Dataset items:
====

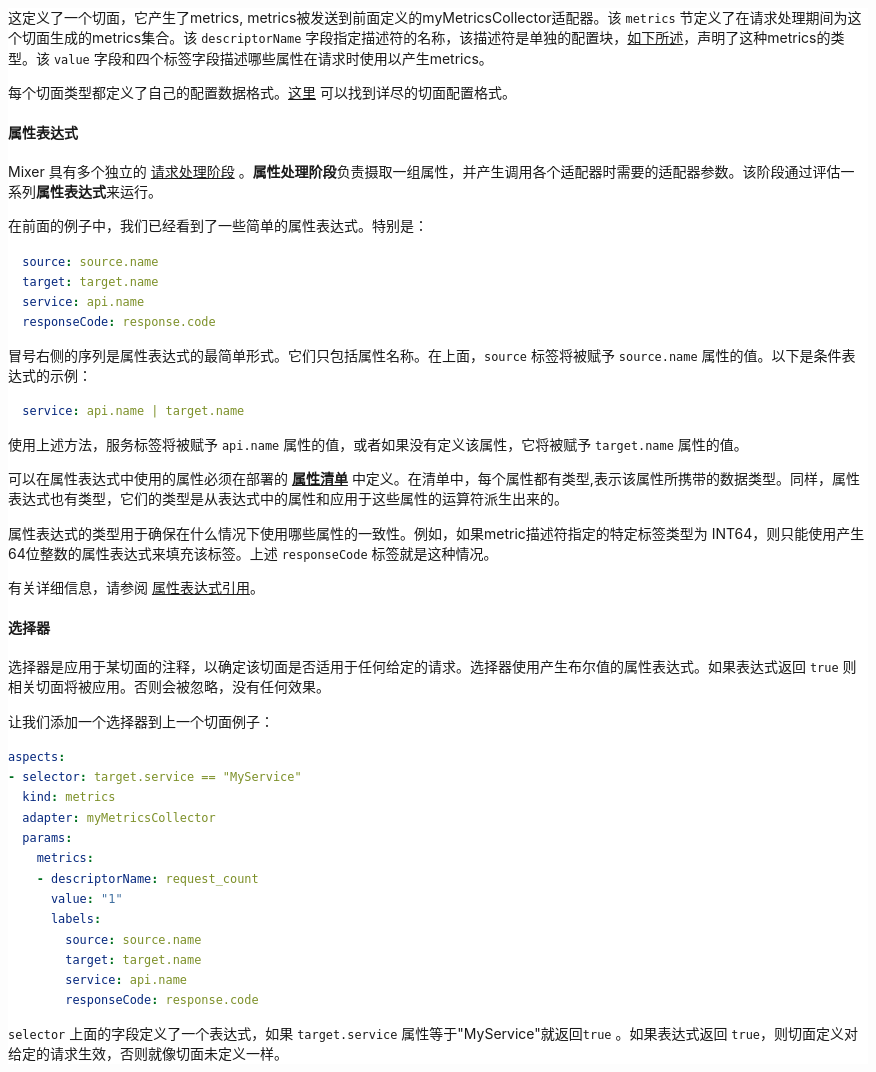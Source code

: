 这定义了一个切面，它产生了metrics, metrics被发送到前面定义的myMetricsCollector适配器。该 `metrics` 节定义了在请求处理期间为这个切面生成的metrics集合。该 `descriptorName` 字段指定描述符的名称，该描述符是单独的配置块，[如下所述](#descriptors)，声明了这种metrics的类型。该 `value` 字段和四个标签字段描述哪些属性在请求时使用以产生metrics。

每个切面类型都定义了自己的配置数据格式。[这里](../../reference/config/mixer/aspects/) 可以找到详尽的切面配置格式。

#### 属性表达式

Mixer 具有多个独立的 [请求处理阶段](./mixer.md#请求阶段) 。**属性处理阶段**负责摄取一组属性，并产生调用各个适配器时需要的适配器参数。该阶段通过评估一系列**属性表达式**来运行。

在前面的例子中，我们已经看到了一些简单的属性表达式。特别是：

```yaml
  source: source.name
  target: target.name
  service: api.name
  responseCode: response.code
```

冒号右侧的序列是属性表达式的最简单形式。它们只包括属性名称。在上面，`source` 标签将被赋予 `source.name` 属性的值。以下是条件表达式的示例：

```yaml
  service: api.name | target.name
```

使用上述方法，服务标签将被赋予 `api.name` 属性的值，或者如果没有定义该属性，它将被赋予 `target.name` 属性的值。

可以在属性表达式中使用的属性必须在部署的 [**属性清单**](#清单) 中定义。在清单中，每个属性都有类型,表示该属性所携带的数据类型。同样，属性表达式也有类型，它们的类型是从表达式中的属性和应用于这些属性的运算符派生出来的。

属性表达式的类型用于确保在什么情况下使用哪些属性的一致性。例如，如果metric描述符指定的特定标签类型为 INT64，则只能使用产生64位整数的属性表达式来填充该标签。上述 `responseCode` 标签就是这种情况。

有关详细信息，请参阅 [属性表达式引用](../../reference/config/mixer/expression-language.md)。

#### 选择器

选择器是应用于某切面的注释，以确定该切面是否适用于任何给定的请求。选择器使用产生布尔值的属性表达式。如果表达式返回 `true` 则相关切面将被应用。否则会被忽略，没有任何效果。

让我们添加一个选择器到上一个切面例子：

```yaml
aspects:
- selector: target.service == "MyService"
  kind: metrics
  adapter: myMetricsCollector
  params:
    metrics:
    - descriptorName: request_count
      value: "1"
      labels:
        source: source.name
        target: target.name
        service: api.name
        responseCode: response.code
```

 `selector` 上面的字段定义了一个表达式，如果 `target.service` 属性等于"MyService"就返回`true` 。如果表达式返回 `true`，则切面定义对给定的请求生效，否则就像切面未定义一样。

====

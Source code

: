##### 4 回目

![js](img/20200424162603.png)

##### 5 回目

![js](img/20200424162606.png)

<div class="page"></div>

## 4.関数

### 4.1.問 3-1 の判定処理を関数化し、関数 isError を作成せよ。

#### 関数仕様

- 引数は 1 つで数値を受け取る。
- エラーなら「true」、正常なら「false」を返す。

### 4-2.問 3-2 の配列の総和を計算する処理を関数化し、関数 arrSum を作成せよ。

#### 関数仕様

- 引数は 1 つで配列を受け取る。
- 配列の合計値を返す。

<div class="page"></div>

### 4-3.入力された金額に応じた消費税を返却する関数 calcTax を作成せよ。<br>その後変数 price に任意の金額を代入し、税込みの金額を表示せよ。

====

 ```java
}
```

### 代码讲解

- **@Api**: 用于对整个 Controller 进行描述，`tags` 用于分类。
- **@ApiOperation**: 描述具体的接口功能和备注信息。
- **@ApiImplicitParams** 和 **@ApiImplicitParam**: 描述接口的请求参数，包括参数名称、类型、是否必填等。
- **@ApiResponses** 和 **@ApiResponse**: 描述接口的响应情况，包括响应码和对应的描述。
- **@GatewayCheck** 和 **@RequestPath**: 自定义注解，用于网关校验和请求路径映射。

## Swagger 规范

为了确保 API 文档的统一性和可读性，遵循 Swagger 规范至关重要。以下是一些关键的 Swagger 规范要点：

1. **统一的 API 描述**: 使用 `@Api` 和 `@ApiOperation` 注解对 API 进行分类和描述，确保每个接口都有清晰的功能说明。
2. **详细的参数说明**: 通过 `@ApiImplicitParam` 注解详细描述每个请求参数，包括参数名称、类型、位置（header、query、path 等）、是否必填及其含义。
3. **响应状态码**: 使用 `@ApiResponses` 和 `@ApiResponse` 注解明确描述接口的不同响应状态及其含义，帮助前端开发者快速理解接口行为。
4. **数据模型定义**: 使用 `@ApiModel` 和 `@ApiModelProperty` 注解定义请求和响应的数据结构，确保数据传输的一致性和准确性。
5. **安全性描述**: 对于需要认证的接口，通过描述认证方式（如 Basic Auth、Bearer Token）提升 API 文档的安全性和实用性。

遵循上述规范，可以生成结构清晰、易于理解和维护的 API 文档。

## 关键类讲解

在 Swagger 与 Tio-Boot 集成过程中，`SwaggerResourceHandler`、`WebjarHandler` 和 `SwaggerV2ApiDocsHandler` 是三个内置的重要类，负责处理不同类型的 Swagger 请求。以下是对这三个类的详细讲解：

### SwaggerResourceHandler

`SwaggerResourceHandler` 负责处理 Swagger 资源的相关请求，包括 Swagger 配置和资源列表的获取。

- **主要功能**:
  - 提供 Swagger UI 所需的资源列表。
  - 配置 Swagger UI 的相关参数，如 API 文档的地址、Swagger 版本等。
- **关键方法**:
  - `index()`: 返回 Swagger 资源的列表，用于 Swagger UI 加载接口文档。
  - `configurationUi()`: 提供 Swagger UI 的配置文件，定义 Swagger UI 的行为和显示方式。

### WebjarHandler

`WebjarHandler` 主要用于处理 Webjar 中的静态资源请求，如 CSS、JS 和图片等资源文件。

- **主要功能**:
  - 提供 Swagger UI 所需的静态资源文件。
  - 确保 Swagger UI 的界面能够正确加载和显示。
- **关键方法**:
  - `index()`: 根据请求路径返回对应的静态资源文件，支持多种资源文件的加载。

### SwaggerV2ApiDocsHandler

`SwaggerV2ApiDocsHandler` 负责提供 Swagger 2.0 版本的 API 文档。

====

● Task directions
Locate the lines above that contain "包括参数名称" and copy them.

● Expected answer
- **@ApiImplicitParams** 和 **@ApiImplicitParam**: 描述接口的请求参数，包括参数名称、类型、是否必填等。
2. **详细的参数说明**: 通过 `@ApiImplicitParam` 注解详细描述每个请求参数，包括参数名称、类型、位置（header、query、path 等）、是否必填及其含义。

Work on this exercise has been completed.